The Historical Moments exhibition displays 138 photos taken from 1962 to 1984.

The photos were taken during the resistance war against the US in Quang Ninh and Quang Bình provinces and Hanoi during the 1962-1972 period and in Sai Gon until 1975.

The highlights of the exhibition are images shot on April 30, 1975, Liberation Day.

The event also includes photos of the war fought by Vietnamese to protect the northern border in 1979.

In 1980, Loc, now 80, and several colleagues visited places where they travelled during the war in northern provinces, and then took numerous photos about the life of people after the war. They are also displayed at the exhibition.

Speaking at the exhibition’s opening ceremony yesterday, Loc said: “When I die, I can’t bring the photo collection with me, so I hope the museum can preserve them.”

“As a photographer, I wanted to preserve the images so that younger generations can know more about the country’s history,” he said.

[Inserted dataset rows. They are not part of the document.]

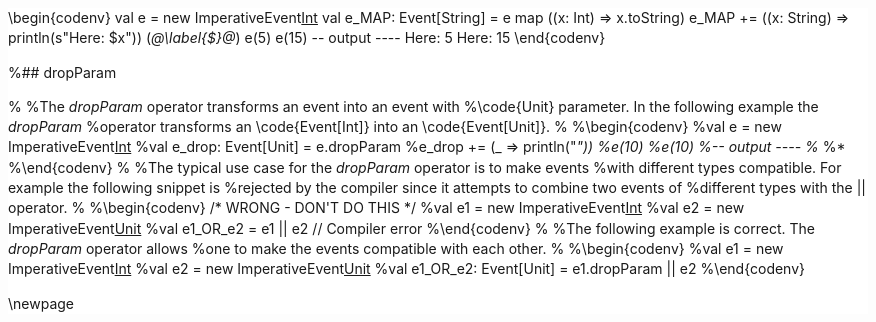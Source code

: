 \begin{codenv}
val e = new ImperativeEvent[Int]()
val e_MAP: Event[String] = e map ((x: Int) => x.toString)
e_MAP += ((x: String) => println(s"Here: $x")) (*@\label{$}@*)
e(5)
e(15)
-- output ----
Here: 5
Here: 15
\end{codenv}




%## dropParam

%
%The $dropParam$ operator transforms an event into an event with
%\code{Unit} parameter. In the following example the $dropParam$
%operator transforms an \code{Event[Int]} into an \code{Event[Unit]}.
%
%\begin{codenv}
%val e = new ImperativeEvent[Int]()
%val e_drop: Event[Unit] = e.dropParam
%e_drop += (_ => println("*"))
%e(10)
%e(10)
%-- output ----
%*
%*
%\end{codenv}
%
%The typical use case for the $dropParam$ operator is to make events
%with different types compatible. For example the following snippet is
%rejected by the compiler since it attempts to combine two events of
%different types with the $||$ operator.
%
%\begin{codenv}     /* WRONG - DON'T DO THIS */
%val e1 = new ImperativeEvent[Int]()
%val e2 = new ImperativeEvent[Unit]()
%val e1_OR_e2 = e1 || e2  // Compiler error
%\end{codenv}
%
%The following example is correct. The $dropParam$ operator allows
%one to make the events compatible with each other.
%
%\begin{codenv}
%val e1 = new ImperativeEvent[Int]()
%val e2 = new ImperativeEvent[Unit]()
%val e1_OR_e2: Event[Unit] = e1.dropParam || e2
%\end{codenv}



\newpage


[Signals]: #signals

Loc, whose real name is Nguyen Minh Loc, was born in 1937 in Dong Thap's Cao Lanh District, and is a member of the Viet Nam Artistic Photographers’ Association.

Since 1975, he has had 69 solo exhibitions on various topics, including Viet Nam’s landscapes and red-headed cranes.

He won the first prize in the Moscow News Contest in 1968, a silver medal in the Iraq Photo Contest organised by the International Journalists Association in 1978, and the grand prix from the Trade Union Council of the Soviet Union in 1978.

In 1990, he received a prize for excellence from the Red Cross and Red Crescent of the Soviet Union.

The exhibition will be open through April 30 at the museum at 2 Lê Duẩn Street in District 1.